Tensions with U.S. Have Eased, Head of Venezuelan Congress Says Latin American Herald Tribune June 29, 2015
CARACAS – The speaker of Venezuela’s National Assembly said Monday that tensions with the United States have eased following the talks between Presidents Barack Obama and Nicolas Maduro during April’s Summit of the Americas in Panama.
“After that meeting in Panama, tensions have eased considerably – it used to be very common to see U.S. officials speaking out against Venezuela,” Diosdado Cabello said in an interview on Globovision.
He said the tense relations between the two countries have eased, but that in Venezuela “we’ve stayed more on the defensive.”
“We only answer their attacks and finger-pointing,” he said.

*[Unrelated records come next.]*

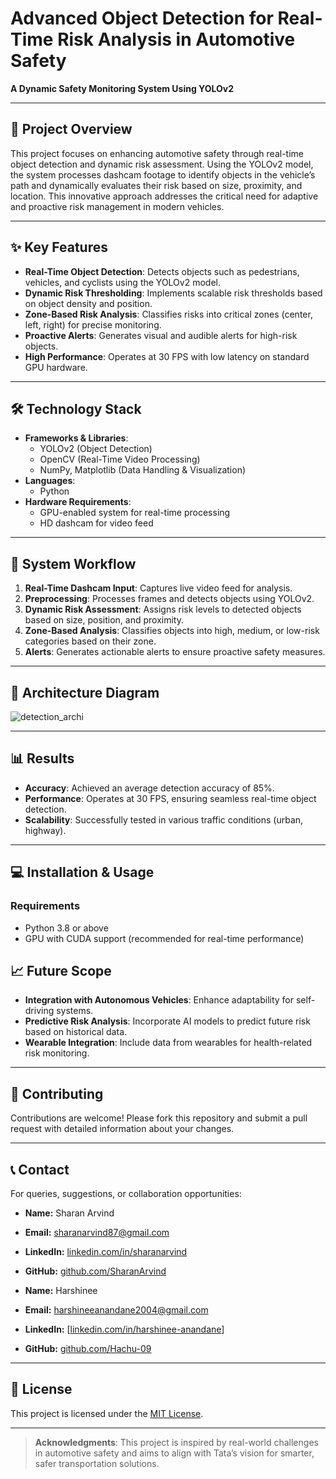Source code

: # Advanced Object Detection for Real-Time Risk Analysis in Automotive Safety

**A Dynamic Safety Monitoring System Using YOLOv2**

---

## 🚗 **Project Overview**
This project focuses on enhancing automotive safety through real-time object detection and dynamic risk assessment. Using the YOLOv2 model, the system processes dashcam footage to identify objects in the vehicle’s path and dynamically evaluates their risk based on size, proximity, and location. This innovative approach addresses the critical need for adaptive and proactive risk management in modern vehicles.

---

## ✨ **Key Features**
- **Real-Time Object Detection**: Detects objects such as pedestrians, vehicles, and cyclists using the YOLOv2 model.
- **Dynamic Risk Thresholding**: Implements scalable risk thresholds based on object density and position.
- **Zone-Based Risk Analysis**: Classifies risks into critical zones (center, left, right) for precise monitoring.
- **Proactive Alerts**: Generates visual and audible alerts for high-risk objects.
- **High Performance**: Operates at 30 FPS with low latency on standard GPU hardware.


---

## 🛠️ **Technology Stack**
- **Frameworks & Libraries**:
  - YOLOv2 (Object Detection)
  - OpenCV (Real-Time Video Processing)
  - NumPy, Matplotlib (Data Handling & Visualization)
- **Languages**:
  - Python
- **Hardware Requirements**:
  - GPU-enabled system for real-time processing
  - HD dashcam for video feed

---

## 🚀 **System Workflow**
1. **Real-Time Dashcam Input**: Captures live video feed for analysis.
2. **Preprocessing**: Processes frames and detects objects using YOLOv2.
3. **Dynamic Risk Assessment**: Assigns risk levels to detected objects based on size, position, and proximity.
4. **Zone-Based Analysis**: Classifies objects into high, medium, or low-risk categories based on their zone.
5. **Alerts**: Generates actionable alerts to ensure proactive safety measures.

---

## 🧩 **Architecture Diagram**
![detection_archi](https://github.com/user-attachments/assets/89c283ad-9ebd-4913-b0d3-47d4e94257b3)

---

## 📊 **Results**
- **Accuracy**: Achieved an average detection accuracy of 85%.
- **Performance**: Operates at 30 FPS, ensuring seamless real-time object detection.
- **Scalability**: Successfully tested in various traffic conditions (urban, highway).

---

## 💻 **Installation & Usage**
### **Requirements**
- Python 3.8 or above
- GPU with CUDA support (recommended for real-time performance)


## 📈 **Future Scope**
- **Integration with Autonomous Vehicles**: Enhance adaptability for self-driving systems.
- **Predictive Risk Analysis**: Incorporate AI models to predict future risk based on historical data.
- **Wearable Integration**: Include data from wearables for health-related risk monitoring.

---

## 🤝 **Contributing**
Contributions are welcome! Please fork this repository and submit a pull request with detailed information about your changes.

---

## 📞 **Contact**
For queries, suggestions, or collaboration opportunities:
- **Name:** Sharan Arvind
- **Email:** sharanarvind87@gmail.com
- **LinkedIn:** [linkedin.com/in/sharanarvind](https://www.linkedin.com/in/sharanarvind/)
- **GitHub:** [github.com/SharanArvind](https://github.com/SharanArvind)

- **Name:** Harshinee
- **Email:** harshineeanandane2004@gmail.com
- **LinkedIn:** [[linkedin.com/in/harshinee-anandane](https://www.linkedin.com/in/harshinee-anandane-091ab524b/)]
- **GitHub:** [github.com/Hachu-09]((https://github.com/Hachu-09))


---

## 📜 **License**
This project is licensed under the [MIT License](LICENSE).

---

> **Acknowledgments**: This project is inspired by real-world challenges in automotive safety and aims to align with Tata’s vision for smarter, safer transportation solutions.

Cabello has been a Maduro envoy sent to meet with State Department Counselor Thomas Shannon for talks aimed at getting relations between the two countries back on track.
The speaker did not provide, however, many details about those meetings, but said they would continue.
“Whatever meetings are necessary, we will attend,” he said, adding that he had nothing against traveling to U.S. territory if necessary.
According to reports by the U.S. press, Cabello is being investigated in the United States for ties with drug trafficking.
His last meeting with Shannon was on June 3 in Haiti, which he attended together with Venezuelan Foreign Minister Delcy Rodriguez.
In those meetings, Venezuela and the United States sought to smooth out the bad feelings that arose last March when President Obama said in an official document that the situation in the Andean nation posed a threat to U.S. national security.
In that same text he said that a group of Venezuelan officials were to be sanctioned for alleged human-rights violations.
Diplomatic relations between Venezuela and the United States have been minimal because since 2010, neither country has had an ambassador in the other.